А Татьянка болела трудно. Отказывалась от пищи, только просила пить. Нина Никитична приносила ей отвар из конского щавеля — лагерного витамина. (Отваром конского щавеля поили и меня девочки, когда я болела.)
Она почти все время спала. Или, может быть, не спала, лежала с закрытыми глазами. Мне казалось, у нее не хватает сил на то, чтоб открыть глаза. Мне казалось — она погибает.
— Да ей же лучше! — говорила Нина Никитична. — Хрипы в легких много слабее. И сердечко крепенько бьется. А что не ест — погоди, запросит!
Однажды, проснувшись до побудки, я увидела, что Татьянка тоже не спит. Лежит, повернувшись ко мне лицом, рассматривает меня. Мне не хотелось заговаривать первой. Я ждала.
— Ты моя мама? — спросила Татьянка, и маленькая ее ладошка прикоснулась к моей щеке,
— Нет, Татьянка, разве ты забыла? Твоя мама — Катя. А я Марина. Помнишь меня?

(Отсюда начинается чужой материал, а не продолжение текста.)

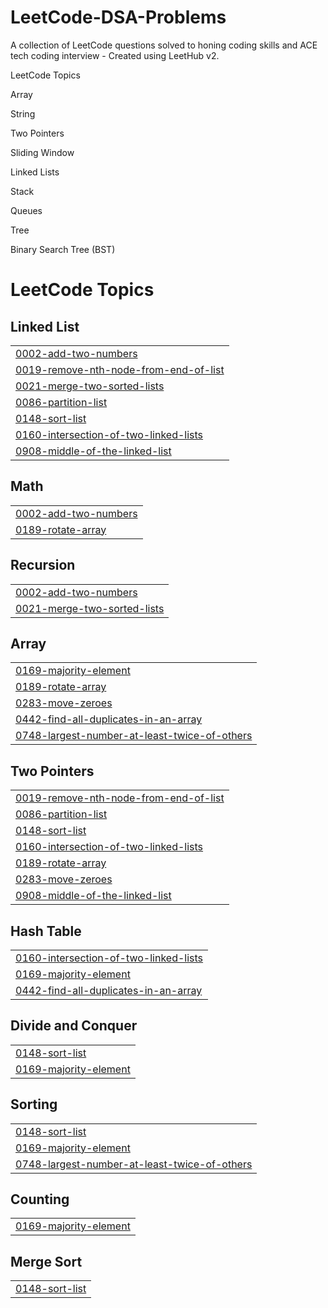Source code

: # LeetCode-DSA-Problems
 A collection of LeetCode questions solved to honing coding skills and ACE tech coding interview - Created using LeetHub v2.

LeetCode Topics

Array

String

Two Pointers

Sliding Window

Linked Lists

Stack 

Queues

Tree

Binary Search Tree (BST)


<!---LeetCode Topics Start-->
# LeetCode Topics
## Linked List
|  |
| ------- |
| [0002-add-two-numbers](https://github.com/nishantkumar999/LeetCode-DSA-Problems/tree/master/0002-add-two-numbers) |
| [0019-remove-nth-node-from-end-of-list](https://github.com/nishantkumar999/LeetCode-DSA-Problems/tree/master/0019-remove-nth-node-from-end-of-list) |
| [0021-merge-two-sorted-lists](https://github.com/nishantkumar999/LeetCode-DSA-Problems/tree/master/0021-merge-two-sorted-lists) |
| [0086-partition-list](https://github.com/nishantkumar999/LeetCode-DSA-Problems/tree/master/0086-partition-list) |
| [0148-sort-list](https://github.com/nishantkumar999/LeetCode-DSA-Problems/tree/master/0148-sort-list) |
| [0160-intersection-of-two-linked-lists](https://github.com/nishantkumar999/LeetCode-DSA-Problems/tree/master/0160-intersection-of-two-linked-lists) |
| [0908-middle-of-the-linked-list](https://github.com/nishantkumar999/LeetCode-DSA-Problems/tree/master/0908-middle-of-the-linked-list) |
## Math
|  |
| ------- |
| [0002-add-two-numbers](https://github.com/nishantkumar999/LeetCode-DSA-Problems/tree/master/0002-add-two-numbers) |
| [0189-rotate-array](https://github.com/nishantkumar999/LeetCode-DSA-Problems/tree/master/0189-rotate-array) |
## Recursion
|  |
| ------- |
| [0002-add-two-numbers](https://github.com/nishantkumar999/LeetCode-DSA-Problems/tree/master/0002-add-two-numbers) |
| [0021-merge-two-sorted-lists](https://github.com/nishantkumar999/LeetCode-DSA-Problems/tree/master/0021-merge-two-sorted-lists) |
## Array
|  |
| ------- |
| [0169-majority-element](https://github.com/nishantkumar999/LeetCode-DSA-Problems/tree/master/0169-majority-element) |
| [0189-rotate-array](https://github.com/nishantkumar999/LeetCode-DSA-Problems/tree/master/0189-rotate-array) |
| [0283-move-zeroes](https://github.com/nishantkumar999/LeetCode-DSA-Problems/tree/master/0283-move-zeroes) |
| [0442-find-all-duplicates-in-an-array](https://github.com/nishantkumar999/LeetCode-DSA-Problems/tree/master/0442-find-all-duplicates-in-an-array) |
| [0748-largest-number-at-least-twice-of-others](https://github.com/nishantkumar999/LeetCode-DSA-Problems/tree/master/0748-largest-number-at-least-twice-of-others) |
## Two Pointers
|  |
| ------- |
| [0019-remove-nth-node-from-end-of-list](https://github.com/nishantkumar999/LeetCode-DSA-Problems/tree/master/0019-remove-nth-node-from-end-of-list) |
| [0086-partition-list](https://github.com/nishantkumar999/LeetCode-DSA-Problems/tree/master/0086-partition-list) |
| [0148-sort-list](https://github.com/nishantkumar999/LeetCode-DSA-Problems/tree/master/0148-sort-list) |
| [0160-intersection-of-two-linked-lists](https://github.com/nishantkumar999/LeetCode-DSA-Problems/tree/master/0160-intersection-of-two-linked-lists) |
| [0189-rotate-array](https://github.com/nishantkumar999/LeetCode-DSA-Problems/tree/master/0189-rotate-array) |
| [0283-move-zeroes](https://github.com/nishantkumar999/LeetCode-DSA-Problems/tree/master/0283-move-zeroes) |
| [0908-middle-of-the-linked-list](https://github.com/nishantkumar999/LeetCode-DSA-Problems/tree/master/0908-middle-of-the-linked-list) |
## Hash Table
|  |
| ------- |
| [0160-intersection-of-two-linked-lists](https://github.com/nishantkumar999/LeetCode-DSA-Problems/tree/master/0160-intersection-of-two-linked-lists) |
| [0169-majority-element](https://github.com/nishantkumar999/LeetCode-DSA-Problems/tree/master/0169-majority-element) |
| [0442-find-all-duplicates-in-an-array](https://github.com/nishantkumar999/LeetCode-DSA-Problems/tree/master/0442-find-all-duplicates-in-an-array) |
## Divide and Conquer
|  |
| ------- |
| [0148-sort-list](https://github.com/nishantkumar999/LeetCode-DSA-Problems/tree/master/0148-sort-list) |
| [0169-majority-element](https://github.com/nishantkumar999/LeetCode-DSA-Problems/tree/master/0169-majority-element) |
## Sorting
|  |
| ------- |
| [0148-sort-list](https://github.com/nishantkumar999/LeetCode-DSA-Problems/tree/master/0148-sort-list) |
| [0169-majority-element](https://github.com/nishantkumar999/LeetCode-DSA-Problems/tree/master/0169-majority-element) |
| [0748-largest-number-at-least-twice-of-others](https://github.com/nishantkumar999/LeetCode-DSA-Problems/tree/master/0748-largest-number-at-least-twice-of-others) |
## Counting
|  |
| ------- |
| [0169-majority-element](https://github.com/nishantkumar999/LeetCode-DSA-Problems/tree/master/0169-majority-element) |
## Merge Sort
|  |
| ------- |
| [0148-sort-list](https://github.com/nishantkumar999/LeetCode-DSA-Problems/tree/master/0148-sort-list) |
<!---LeetCode Topics End-->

Ничего не ответив, она закрыла глаза. Повернулась на другой бок. Некоторое время лежала молча. Потом спросила, все так же не поворачиваясь ко мне:
— А де Толик?
Я давно ждала, что она меня спросит о Толике. И придумала, как ответить.
— Толик в школе! — бодро сказала я, тщательно избегая слов «увезли», «уехал»… — Толик в школе. Он ведь уже большой. Учится.
И на это Татьянка ничего не ответила. Лежала, по-прежнему отвернувшись от меня. Но когда я, натянув одежду, собиралась соскочить с нар, она сказала:
— Спалили Толика? Да?
Сказала так спокойно и обреченно, что у меня мурашки пошли по коже.
— Что ты выдумала, Татьянка! Толик в школе!
Она опять ничего не ответила. Притворилась, что спит.
Вот теперь, когда Татьянка начала выздоравливать, заметно стало, как она изменилась. Не только внешне, хотя внешне изменилась она разительно. Была такая кругленькая, даже первые месяцы в Освенциме. А теперь как будто вся истончилась, истаяла до прозрачности, до того, что просматривались косточки. Но еще страшнее казалось мне то, что стала она безучастной ко всему. Ее ничто не могло развеселить, ничто не радовало.
Когда выдавалась минута, я рассказывала ей сказки, те же, что и в тюрьме.